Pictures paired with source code
━━━━━━━━

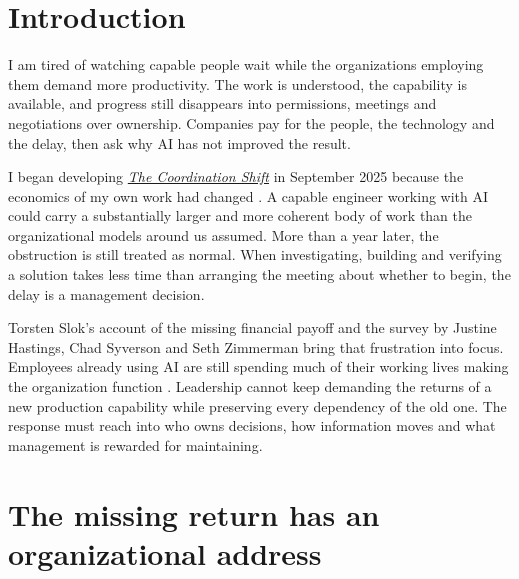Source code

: \section{Introduction}\label{introduction}

\begin{EssayColumns}

I am tired of watching capable people wait while the organizations
employing them demand more productivity. The work is understood, the
capability is available, and progress still disappears into permissions,
meetings and negotiations over ownership. Companies pay for the people,
the technology and the delay, then ask why AI has not improved the
result.

I began developing \href{https://c89.systems/10x.pdf}{\emph{The
Coordination Shift}} in September 2025 because the economics of my own
work had changed \citep{blomgren2025coordination}. A capable engineer
working with AI could carry a substantially larger and more coherent
body of work than the organizational models around us assumed. More than
a year later, the obstruction is still treated as normal. When
investigating, building and verifying a solution takes less time than
arranging the meeting about whether to begin, the delay is a management
decision.

\NextEssayColumn

Torsten Slok's account of the missing financial payoff and the survey by
Justine Hastings, Chad Syverson and Seth Zimmerman bring that
frustration into focus. Employees already using AI are still spending
much of their working lives making the organization function
\citep{slok2026payoff} \citep{hastings2026deployment}. Leadership cannot
keep demanding the returns of a new production capability while
preserving every dependency of the old one. The response must reach into
who owns decisions, how information moves and what management is
rewarded for maintaining.

\end{EssayColumns}


\clearpage

\section{The missing return has an organizational
address}\label{the-missing-return-has-an-organizational-address}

━━━━━━━━

● **PROBLEM TO WORK ON**
Retype the data above in full, exactly as it stands, and skip any image.

● **ANSWER BELOW**
Source code

: \section{Introduction}\label{introduction}

\begin{EssayColumns}

I am tired of watching capable people wait while the organizations
employing them demand more productivity. The work is understood, the
capability is available, and progress still disappears into permissions,
meetings and negotiations over ownership. Companies pay for the people,
the technology and the delay, then ask why AI has not improved the
result.

I began developing \href{https://c89.systems/10x.pdf}{\emph{The
Coordination Shift}} in September 2025 because the economics of my own
work had changed \citep{blomgren2025coordination}. A capable engineer
working with AI could carry a substantially larger and more coherent
body of work than the organizational models around us assumed. More than
a year later, the obstruction is still treated as normal. When
investigating, building and verifying a solution takes less time than
arranging the meeting about whether to begin, the delay is a management
decision.

\NextEssayColumn

Torsten Slok's account of the missing financial payoff and the survey by
Justine Hastings, Chad Syverson and Seth Zimmerman bring that
frustration into focus. Employees already using AI are still spending
much of their working lives making the organization function
\citep{slok2026payoff} \citep{hastings2026deployment}. Leadership cannot
keep demanding the returns of a new production capability while
preserving every dependency of the old one. The response must reach into
who owns decisions, how information moves and what management is
rewarded for maintaining.

\end{EssayColumns}


\clearpage

\section{The missing return has an organizational
address}\label{the-missing-return-has-an-organizational-address}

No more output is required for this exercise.